- Digital cover

EP by Winner
- Released: May 15, 2019
- Recorded: 2018–2019
- Genre: Electro house; EDM; dance;
- Length: 20:50
- Label: YG; YGEX;
- Producer: Airplay; Diggy; Kang Uk-jin; Seungyoon;

Winner chronology
| Everyday (2018) | We (2019) | Cross (2019) |

Singles from We
- "Ah Yeah" Released: May 15, 2019;

Music video
- "Ah Yeah" on YouTube

= We (Winner EP) =

We is the second extended play by South Korean boy group Winner, released on May 15, 2019 under the label YG Entertainment.
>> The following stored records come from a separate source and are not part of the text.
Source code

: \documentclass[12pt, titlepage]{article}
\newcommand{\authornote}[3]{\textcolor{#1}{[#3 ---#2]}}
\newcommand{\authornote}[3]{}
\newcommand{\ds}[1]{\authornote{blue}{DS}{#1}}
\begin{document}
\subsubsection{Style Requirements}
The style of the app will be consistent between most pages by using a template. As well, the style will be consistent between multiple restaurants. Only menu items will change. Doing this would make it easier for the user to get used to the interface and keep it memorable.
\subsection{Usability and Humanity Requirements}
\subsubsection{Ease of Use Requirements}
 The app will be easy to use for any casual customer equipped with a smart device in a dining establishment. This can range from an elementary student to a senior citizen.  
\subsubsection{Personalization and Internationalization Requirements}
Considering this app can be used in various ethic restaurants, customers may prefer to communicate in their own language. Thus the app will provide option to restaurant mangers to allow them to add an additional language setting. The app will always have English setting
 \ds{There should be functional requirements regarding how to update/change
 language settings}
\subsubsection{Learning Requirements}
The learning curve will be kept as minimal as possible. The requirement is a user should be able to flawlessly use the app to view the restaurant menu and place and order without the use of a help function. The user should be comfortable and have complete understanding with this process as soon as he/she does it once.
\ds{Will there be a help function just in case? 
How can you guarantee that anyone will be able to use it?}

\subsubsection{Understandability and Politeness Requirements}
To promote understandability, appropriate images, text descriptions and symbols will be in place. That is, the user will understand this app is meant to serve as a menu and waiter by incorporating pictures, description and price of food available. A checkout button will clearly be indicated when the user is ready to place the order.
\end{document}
This marks their first extended play release since Exit : E in February 2016. The EP features the lead single "Ah Yeah (아예)".
The physical release comes in four versions: Black, Silver, Blue, and White.

==Promotion==
YG Entertainment began promoting the EP on May 1 with a mysterious coming soon poster indicating comeback. On May 3, the date of the comeback was unveiled, followed by the EP title on May 7 and the lead single title on May 9. An hour prior of release, a live countdown special was broadcast on Naver Vlive. On May 18, Winner made their first music show appearance for their comeback on MBC's Show! Music Core, following appearance on SBS' Inkigayo the next day. On May 28, Winner appeared as guests on JTBC's Idol Room.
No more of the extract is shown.